On peut aussi percevoir cette séquence , comme une parenthèse , une respiration dans le récit..enfin si on voit le récit d'un point de vue dramaturgique .
Notons aussi au passage que Larcenet est toujours aussi fort pour nous faire marrer...ça n'a l'air de rien..mais réussir à caler un gag ( voire plusieurs !)à ce moment précis ça demande pas mal d'audace et les moyens de l'assumer .
-Au milieu de tout ça
le désir d'enfant et de rencontres
Le questionnement sur l'avenir.Le besoin socratique d'etre immortel ( "phédon" de Platon !) et la peur que cela engendre.
Ici, la problématique n'est pas neuve non plus, ce qui l'est en revanche c'est le traitement réservé par l'auteur à cette dernière .
Un découpage précis, direct, net...un cloisonnement, un enfermement de la relation intime .Là on touche du doigt le poids du destin, la roue du destin.Si ce choix aurait alourdi la partie sur la mort du père...ici ça nous donne à réfléchir quand aux conséquences des discussions "importantes" avec l'etre aimé.
Tout en renvoyant à la conscience de notre propre mort. Ben voui, la volonté d'immortalité en faisant un enfant ça arrive surtout ( pour l'homme en tout cas !) suite à une prise de conscience de notre propre mortalité.
Comment ?
Larcenet, chercherais à nous plomber le moral.. à nous faire le coup de la pensée morbide à rebours ?

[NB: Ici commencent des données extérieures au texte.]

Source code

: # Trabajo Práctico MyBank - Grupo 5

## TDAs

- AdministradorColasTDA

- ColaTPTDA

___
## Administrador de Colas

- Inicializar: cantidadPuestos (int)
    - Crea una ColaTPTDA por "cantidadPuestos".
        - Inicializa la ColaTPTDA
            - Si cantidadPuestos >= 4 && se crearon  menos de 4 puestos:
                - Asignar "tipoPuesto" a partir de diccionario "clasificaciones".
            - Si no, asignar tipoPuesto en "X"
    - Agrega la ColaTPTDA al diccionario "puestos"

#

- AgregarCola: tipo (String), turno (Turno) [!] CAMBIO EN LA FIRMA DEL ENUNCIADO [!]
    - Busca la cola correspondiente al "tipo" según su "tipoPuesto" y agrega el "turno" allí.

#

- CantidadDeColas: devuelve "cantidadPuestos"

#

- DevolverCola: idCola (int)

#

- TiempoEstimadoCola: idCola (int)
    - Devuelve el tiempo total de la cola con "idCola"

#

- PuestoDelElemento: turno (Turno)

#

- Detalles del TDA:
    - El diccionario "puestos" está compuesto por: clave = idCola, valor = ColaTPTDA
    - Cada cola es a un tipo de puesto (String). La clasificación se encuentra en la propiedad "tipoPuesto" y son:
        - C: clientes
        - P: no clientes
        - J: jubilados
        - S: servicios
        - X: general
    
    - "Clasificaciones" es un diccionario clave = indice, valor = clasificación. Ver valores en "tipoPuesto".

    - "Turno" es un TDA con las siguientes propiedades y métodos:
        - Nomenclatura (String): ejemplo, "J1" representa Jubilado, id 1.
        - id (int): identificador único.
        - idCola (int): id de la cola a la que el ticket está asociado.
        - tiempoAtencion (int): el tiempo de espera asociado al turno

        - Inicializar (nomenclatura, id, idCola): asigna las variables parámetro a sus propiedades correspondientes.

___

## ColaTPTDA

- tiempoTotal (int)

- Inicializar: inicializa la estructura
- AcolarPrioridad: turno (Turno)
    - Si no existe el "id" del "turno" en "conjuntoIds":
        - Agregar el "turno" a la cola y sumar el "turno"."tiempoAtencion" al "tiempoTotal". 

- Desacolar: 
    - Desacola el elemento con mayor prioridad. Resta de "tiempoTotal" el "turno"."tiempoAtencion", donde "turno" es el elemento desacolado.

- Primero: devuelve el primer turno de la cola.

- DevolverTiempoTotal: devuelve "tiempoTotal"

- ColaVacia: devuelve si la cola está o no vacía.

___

Meuh non....bandes de moule
Au contraire, il a conscience de tout cela ( il l'écrit !), du besoin ( encore une fois !)de rythme..de dédramatisation
Du coup...autre rencontre... l'analyste
Comme c'est étrange?Surtout si l'on se penche sur le nombre de travaux que ce cher vieux Freud a consacré à la mort et à l'expression de celle-ci.C'est un moment ( finalement un des rares !) durant lequel Marco soulage sa conscience et sa peine. Comme souvent chez Manu le role du vieux est assez ambivalent.Ici, bien qu'assez inutile ce personnage possede un solide sens de l'humour et se révèle perspicace .C'est peut etre aussi un moyen de battre en breche à la fois sa psychanalyse et ses patients.En effet, de plus en plus cette pratique renvoie à une course aux résultats, genre séance d'abo de la conscience...en trois mois retrouvez-vous avec une ame toute neuve ( dernière nouveauté type "cognitivo-comportementaliste" ).Là ou justement ce bon vieux Freud ( et là dessus son "pote Jung" était assez d'accord ) compose avec le doute et la remise en question se méfiant de toute certitude .
En gros, faire "son analyse" ressemble de plus en plus à la pratique des arts martiaux en occident, tout dans la compét, rien dans la méditation.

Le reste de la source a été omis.